Hi all. Recent namechanger here. A good few of you contributed on my previous thread whilst working out whether to stay or not. Now I've decided 'not' I could do with some advice when dealing with financial stuff with someone who displays some traits of covert narcissism.
We're going to proceed with our divorce through Amicable, but we only get a certain amount of mediation so I would like to have a good idea of potential issues and outcomes before I enter the process.
Currently our children (two) are quite young, both in the first few years of primary. STBX is currently planning on being generous but you know, you can never tell if it will stick and it often doesn't. He is offering to pay a larger amount than CMS recommends and gift me the house (there's v little equity in it, but hey). I will probably need it written into the orders that he continues to pay the mortgage (whilst relinquishing any rights to the house) until I get a permanent job or my youngest starts secondary.
What I'm concerned about is that the children don't actually cost very much at the moment. Most of their clothes are second hand, they only do minimal extracurriculars, they get free school meals, they don't require travel or technology or school trips...
So chances are just as the youngest gets to secondary school age and uniform gets more expensive, phones and computers are needed, school trips get more costly, they want an allowance and to go out with friends and to concerts and blah blah blah... that's just when (if he wants to be selfish and pay only what is mandated by law) we would get the government mandated amount of child maintenance and nothing else.
Is it possible to write it into court orders that he pays less now and revises costs upwards as the children get older? Or do I just have to rely on his goodwill/sense of fairness to the children to cover additional costs as they arise (and I suppose if his salary increases then the child maintenance amount will do likewise).
Do people tend to find that men are more likely to cover the kind of additional costs I mentioned above if it can be done in a way that they get the credit for it and it strokes their ego? ie- l"ook Daddy got you a lovely mobile phone for christmas and he's going to pay the contract so you can stay in touch isn't that lovely of him" ???

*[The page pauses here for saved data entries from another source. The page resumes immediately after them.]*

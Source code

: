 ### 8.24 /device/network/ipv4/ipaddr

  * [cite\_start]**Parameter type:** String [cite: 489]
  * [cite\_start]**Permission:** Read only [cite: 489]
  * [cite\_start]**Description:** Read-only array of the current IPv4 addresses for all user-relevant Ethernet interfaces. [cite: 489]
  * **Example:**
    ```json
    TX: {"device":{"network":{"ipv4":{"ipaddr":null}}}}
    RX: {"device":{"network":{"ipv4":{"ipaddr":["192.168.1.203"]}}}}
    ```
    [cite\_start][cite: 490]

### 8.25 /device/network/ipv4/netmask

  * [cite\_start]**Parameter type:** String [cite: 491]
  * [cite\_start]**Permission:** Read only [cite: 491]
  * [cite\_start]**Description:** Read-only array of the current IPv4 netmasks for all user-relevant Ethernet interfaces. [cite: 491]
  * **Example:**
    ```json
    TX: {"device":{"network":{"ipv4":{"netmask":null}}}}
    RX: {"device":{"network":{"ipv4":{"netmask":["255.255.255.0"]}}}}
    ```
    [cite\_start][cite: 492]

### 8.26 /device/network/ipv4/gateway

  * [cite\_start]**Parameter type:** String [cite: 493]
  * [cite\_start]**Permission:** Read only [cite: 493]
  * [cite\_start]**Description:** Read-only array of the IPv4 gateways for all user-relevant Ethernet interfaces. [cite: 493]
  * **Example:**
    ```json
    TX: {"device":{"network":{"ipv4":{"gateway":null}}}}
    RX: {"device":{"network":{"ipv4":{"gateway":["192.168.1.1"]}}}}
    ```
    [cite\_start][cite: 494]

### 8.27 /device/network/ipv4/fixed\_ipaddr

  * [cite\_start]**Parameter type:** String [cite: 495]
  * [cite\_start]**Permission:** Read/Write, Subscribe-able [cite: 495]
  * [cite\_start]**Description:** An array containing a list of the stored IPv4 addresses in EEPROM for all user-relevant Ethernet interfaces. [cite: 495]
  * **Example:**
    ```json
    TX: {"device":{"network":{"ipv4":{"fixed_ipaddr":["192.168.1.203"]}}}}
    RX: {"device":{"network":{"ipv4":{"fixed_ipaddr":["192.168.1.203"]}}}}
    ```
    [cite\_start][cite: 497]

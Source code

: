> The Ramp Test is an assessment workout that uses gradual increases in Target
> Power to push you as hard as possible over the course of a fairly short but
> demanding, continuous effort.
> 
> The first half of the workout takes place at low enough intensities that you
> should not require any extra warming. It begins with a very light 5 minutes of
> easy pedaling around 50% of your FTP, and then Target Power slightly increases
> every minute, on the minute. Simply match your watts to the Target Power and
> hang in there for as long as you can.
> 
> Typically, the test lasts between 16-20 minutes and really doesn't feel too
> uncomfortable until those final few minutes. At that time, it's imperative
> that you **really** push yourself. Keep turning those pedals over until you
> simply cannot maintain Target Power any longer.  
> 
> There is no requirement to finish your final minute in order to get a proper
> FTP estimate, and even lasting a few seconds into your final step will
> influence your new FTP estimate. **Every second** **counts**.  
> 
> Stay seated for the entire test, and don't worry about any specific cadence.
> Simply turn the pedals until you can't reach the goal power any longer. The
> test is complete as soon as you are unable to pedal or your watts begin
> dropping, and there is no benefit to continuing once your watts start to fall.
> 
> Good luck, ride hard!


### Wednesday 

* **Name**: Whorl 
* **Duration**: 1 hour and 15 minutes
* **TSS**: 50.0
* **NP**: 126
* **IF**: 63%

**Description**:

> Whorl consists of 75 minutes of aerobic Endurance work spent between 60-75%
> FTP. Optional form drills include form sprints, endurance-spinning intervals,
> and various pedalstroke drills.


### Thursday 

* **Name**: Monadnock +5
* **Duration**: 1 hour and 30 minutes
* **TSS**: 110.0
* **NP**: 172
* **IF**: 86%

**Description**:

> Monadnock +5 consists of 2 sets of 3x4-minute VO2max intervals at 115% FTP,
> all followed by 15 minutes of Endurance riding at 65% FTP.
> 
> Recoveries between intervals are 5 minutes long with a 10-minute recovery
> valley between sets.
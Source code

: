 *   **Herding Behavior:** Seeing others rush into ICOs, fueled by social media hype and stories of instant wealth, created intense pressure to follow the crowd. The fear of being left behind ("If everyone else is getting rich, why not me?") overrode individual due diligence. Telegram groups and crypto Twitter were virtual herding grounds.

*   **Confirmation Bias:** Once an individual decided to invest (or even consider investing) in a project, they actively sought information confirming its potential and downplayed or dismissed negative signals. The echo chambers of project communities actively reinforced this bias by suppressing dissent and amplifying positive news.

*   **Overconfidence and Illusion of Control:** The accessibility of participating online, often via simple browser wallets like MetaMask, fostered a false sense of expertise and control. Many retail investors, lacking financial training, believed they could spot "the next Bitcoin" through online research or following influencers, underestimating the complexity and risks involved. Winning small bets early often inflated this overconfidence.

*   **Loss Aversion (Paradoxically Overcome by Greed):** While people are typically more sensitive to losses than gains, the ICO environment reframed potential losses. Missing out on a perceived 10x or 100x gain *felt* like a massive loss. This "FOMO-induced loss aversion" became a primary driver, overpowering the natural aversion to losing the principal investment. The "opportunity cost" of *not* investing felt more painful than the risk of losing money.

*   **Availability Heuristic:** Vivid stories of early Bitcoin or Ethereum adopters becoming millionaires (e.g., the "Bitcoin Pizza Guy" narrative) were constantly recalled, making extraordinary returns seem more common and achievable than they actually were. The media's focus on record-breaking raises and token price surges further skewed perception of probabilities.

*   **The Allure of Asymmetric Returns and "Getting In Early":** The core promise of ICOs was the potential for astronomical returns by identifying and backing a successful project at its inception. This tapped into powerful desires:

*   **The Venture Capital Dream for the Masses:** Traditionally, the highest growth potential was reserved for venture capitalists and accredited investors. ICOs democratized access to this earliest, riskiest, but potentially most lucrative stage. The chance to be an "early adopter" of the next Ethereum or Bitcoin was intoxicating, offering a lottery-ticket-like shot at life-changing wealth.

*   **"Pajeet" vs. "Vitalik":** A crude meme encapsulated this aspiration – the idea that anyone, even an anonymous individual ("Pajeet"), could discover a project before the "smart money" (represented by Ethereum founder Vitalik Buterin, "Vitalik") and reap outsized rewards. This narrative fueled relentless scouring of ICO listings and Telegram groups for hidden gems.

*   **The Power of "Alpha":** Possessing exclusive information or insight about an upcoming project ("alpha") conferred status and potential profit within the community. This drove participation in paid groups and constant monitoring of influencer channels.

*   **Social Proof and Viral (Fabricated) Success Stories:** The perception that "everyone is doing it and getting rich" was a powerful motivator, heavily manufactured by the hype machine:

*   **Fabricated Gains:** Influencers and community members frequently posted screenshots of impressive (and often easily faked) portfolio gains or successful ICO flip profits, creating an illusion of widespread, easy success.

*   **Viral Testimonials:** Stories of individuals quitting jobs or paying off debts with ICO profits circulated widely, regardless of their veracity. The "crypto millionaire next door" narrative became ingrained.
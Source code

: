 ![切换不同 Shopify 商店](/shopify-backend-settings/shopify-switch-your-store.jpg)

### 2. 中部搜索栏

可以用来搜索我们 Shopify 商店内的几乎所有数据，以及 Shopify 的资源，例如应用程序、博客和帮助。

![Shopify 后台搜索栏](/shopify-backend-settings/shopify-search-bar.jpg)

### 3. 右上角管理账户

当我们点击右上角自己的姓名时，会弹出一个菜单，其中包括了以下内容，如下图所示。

And before I get castigated for not contributing, he is a highly paid professional, I am applying for work but have been a SAHM since the children came along and only did temp work and contract work before that so fingers crossed I will find something that means I can be independent and, maybe, just squirrel away money now whilst he's generous in case I need it to shore things up later.
Oof. Just trying to get my head round all this so apologies if I've asked a stupid question.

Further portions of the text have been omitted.